Aynı hayatları ayrı ayrı yaşayan insanlarız. Kentlerden, beton yığınlarından, motor seslerinden sıkılmış ve her sabah aynı dağınık çarşaflardan uyanıp hayata-dünyaya tutunmaya, bir dal elde etmeye çalışan aciz beden sahipleriyiz. Saniye saniye ölüme koşuyoruz. Ölümün bize olan yakınlığını görmek için, yoğun bakım pervazlarına, kabirlere, morg önlerine koşuşturmuyoruz. Bir göz çarpması olsa, yetecek oysa ölümün bize ne kadar yakın olduğunu göstermek için. Soluksuz bir şekilde dünyaya kapılıp gidiyoruz. Yakamıza ve paçalarımıza yapışan milyonlarca hayallerimiz ve hedeflerimiz var. Bunun içinde ölümün yeri, okyanusta bir katre belki. Hatırlamıyoruz, unutuyoruz.

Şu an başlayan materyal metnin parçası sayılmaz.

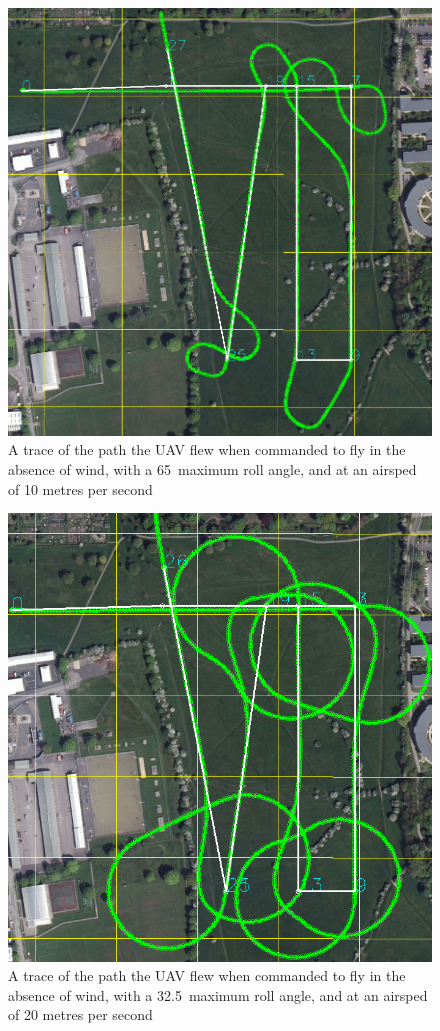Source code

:\begin{figure}[htbp!] 
\centering    
\includegraphics[width=\textwidth]{65_10_NoWind}
\caption{A trace of the path the UAV flew when commanded to fly in the absence of wind, with a 65\degree\  maximum roll angle, and at an airsped of 10 metres per second}
\end{figure}

\begin{figure}[htbp!] 
\centering    
\includegraphics[width=\textwidth]{32_20_NoWind}
\caption{A trace of the path the UAV flew when commanded to fly in the absence of wind, with a 32.5\degree\  maximum roll angle, and at an airsped of 20 metres per second}
\end{figure}


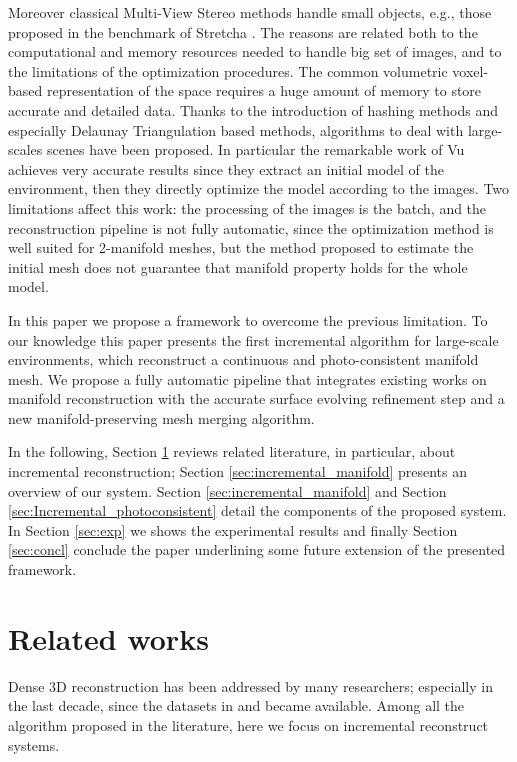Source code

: Moreover classical Multi-View Stereo methods \cite{gargallo2005bayesian,delaunoy_et_al_08} handle small objects, e.g., those proposed in the benchmark of Stretcha \etal \cite{strecha2006combined}.
The reasons are related both to the computational and memory resources needed to handle big set of images, and to the limitations of the optimization procedures.
The common volumetric voxel-based representation of the space requires a huge amount of memory to store accurate and detailed data.
Thanks to the introduction of hashing methods and especially  Delaunay Triangulation based methods, algorithms to deal with large-scales scenes have been proposed.
In particular the remarkable work of Vu \etal \cite{vu_et_al_2012} achieves very accurate results since they extract an initial model of the environment, then they directly optimize the model according to the images. 
Two limitations affect this work: the processing of the images is the batch, and the reconstruction pipeline is not fully automatic, since the optimization method is well suited for 2-manifold meshes, but the method proposed to estimate the initial mesh does not guarantee that manifold property holds for the whole model.


In this paper we propose a framework to overcome the previous limitation.
To our knowledge this paper presents the first incremental algorithm for large-scale environments, which reconstruct a continuous and photo-consistent manifold mesh. 
We propose a fully automatic pipeline that integrates existing works on manifold reconstruction with the accurate surface evolving refinement step and a new manifold-preserving mesh merging algorithm.

In the following, Section \ref{sec:related_works} reviews related literature, in particular, about incremental reconstruction; Section \ref{sec:incremental_manifold}  presents an overview of our system. Section \ref{sec:incremental_manifold} and Section \ref{sec:Incremental_photoconsistent} detail the components of the proposed system. 
In Section \ref{sec:exp} we shows the experimental results and finally Section \ref{sec:concl} conclude the paper underlining some future extension of the presented framework.

\section{Related works}
\label{sec:related_works}
Dense 3D reconstruction has been addressed by many researchers; especially in the last decade, since the datasets in \cite{seitz_et_al06} and \cite{strecha2008} became available. Among all the algorithm proposed in the literature, here we focus on incremental reconstruct systems. 

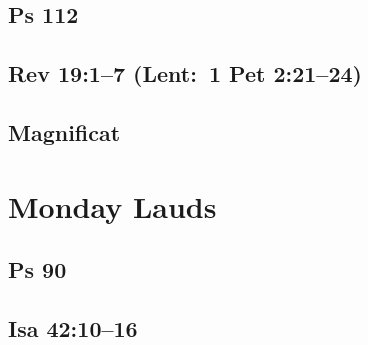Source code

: \subsection{Ps 112}

{%
\parindent 0pt
\noindent
\ifx\preLilyPondExample \undefined
\else
  \expandafter\preLilyPondExample
\fi
\def\lilypondbook{}%

\ifx\postLilyPondExample \undefined
\else
  \expandafter\postLilyPondExample
\fi
}

\subsection{Rev 19:1--7 (Lent: 1 Pet 2:21--24)}

{%
\parindent 0pt
\noindent
\ifx\preLilyPondExample \undefined
\else
  \expandafter\preLilyPondExample
\fi
\def\lilypondbook{}%

\ifx\postLilyPondExample \undefined
\else
  \expandafter\postLilyPondExample
\fi
}

\subsection{Magnificat}

{%
\parindent 0pt
\noindent
\ifx\preLilyPondExample \undefined
\else
  \expandafter\preLilyPondExample
\fi
\def\lilypondbook{}%

\ifx\postLilyPondExample \undefined
\else
  \expandafter\postLilyPondExample
\fi
}


\section{Monday Lauds}

\subsection{Ps 90}

{%
\parindent 0pt
\noindent
\ifx\preLilyPondExample \undefined
\else
  \expandafter\preLilyPondExample
\fi
\def\lilypondbook{}%

\ifx\postLilyPondExample \undefined
\else
  \expandafter\postLilyPondExample
\fi
}

\subsection{Isa 42:10--16}

{%
\parindent 0pt
\noindent
\ifx\preLilyPondExample \undefined
\else
  \expandafter\preLilyPondExample
\fi
\def\lilypondbook{}%

\ifx\postLilyPondExample \undefined
\else
  \expandafter\postLilyPondExample
\fi
}

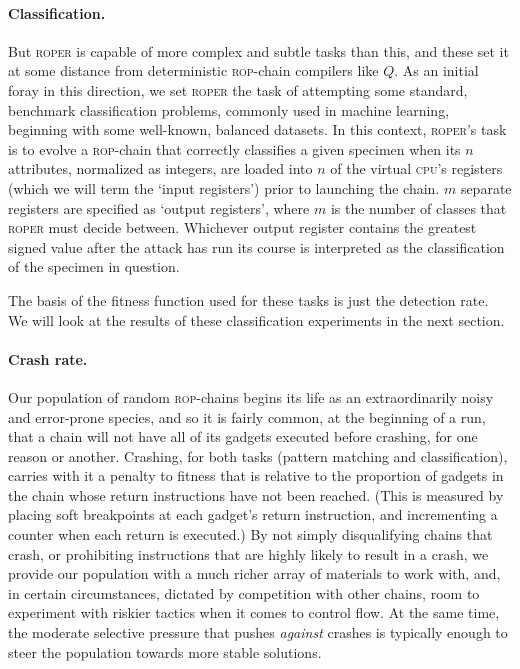 \paragraph{Classification.} But \textsc{roper} is capable of
more complex and subtle tasks than this, and these set it at some
distance from deterministic \textsc{rop}-chain compilers like
$Q$. As an initial foray in this direction, we set \textsc{roper}
the task of attempting some standard, benchmark classification
problems, commonly used in machine learning, beginning with some
well-known, balanced datasets. In this context, \textsc{roper}'s
task is to evolve a \textsc{rop}-chain that correctly classifies
a given specimen when its $n$ attributes, normalized as integers,
are loaded into $n$ of the virtual \textsc{cpu}'s registers
(which we will term the `input registers') prior to launching the
chain. $m$ separate registers are specified as `output
registers', where $m$ is the number of classes that
\textsc{roper} must decide between. Whichever output register
contains the greatest signed value after the attack has run its
course is interpreted as the classification of the specimen in
question. 

The basis of the fitness function used for these tasks
is just the detection rate. %
We will look at the results of these classification experiments
in the next section. 

\paragraph{Crash rate.} Our population of random
\textsc{rop}-chains begins its life as an extraordinarily noisy
and error-prone species, and so it is fairly common, at the
beginning of a run, that a chain will not have all of its gadgets
executed before crashing, for one reason or another. Crashing,
for both tasks (pattern matching and classification),
carries with it a penalty to fitness that is relative to the
proportion of gadgets in the chain whose return instructions have
not been reached. (This is measured by placing soft breakpoints at
each gadget's return instruction, and incrementing a counter when
each return is executed.) By not simply disqualifying chains that
crash, or prohibiting instructions that are highly likely to
result in a crash, we provide our population with a much richer
array of materials to work with, and, in certain circumstances,
dictated by competition with other chains, room to experiment
with riskier tactics when it comes to control flow. At the same
time, the moderate selective pressure that pushes \emph{against}
crashes is typically enough to steer the population towards
more stable solutions.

Unuttuk “seninki senin, benimki de senin” dediğimiz günleri. Her şey bizim oluversin istedik. Eşyaların teferruatlarına o kadar daldık ki şu yer kürede, hakikatteki “ne sen varsın, ne de ben” gerçeği yok olup gitti.
Sonra Nuh da gitti ama tufân hep içimizde.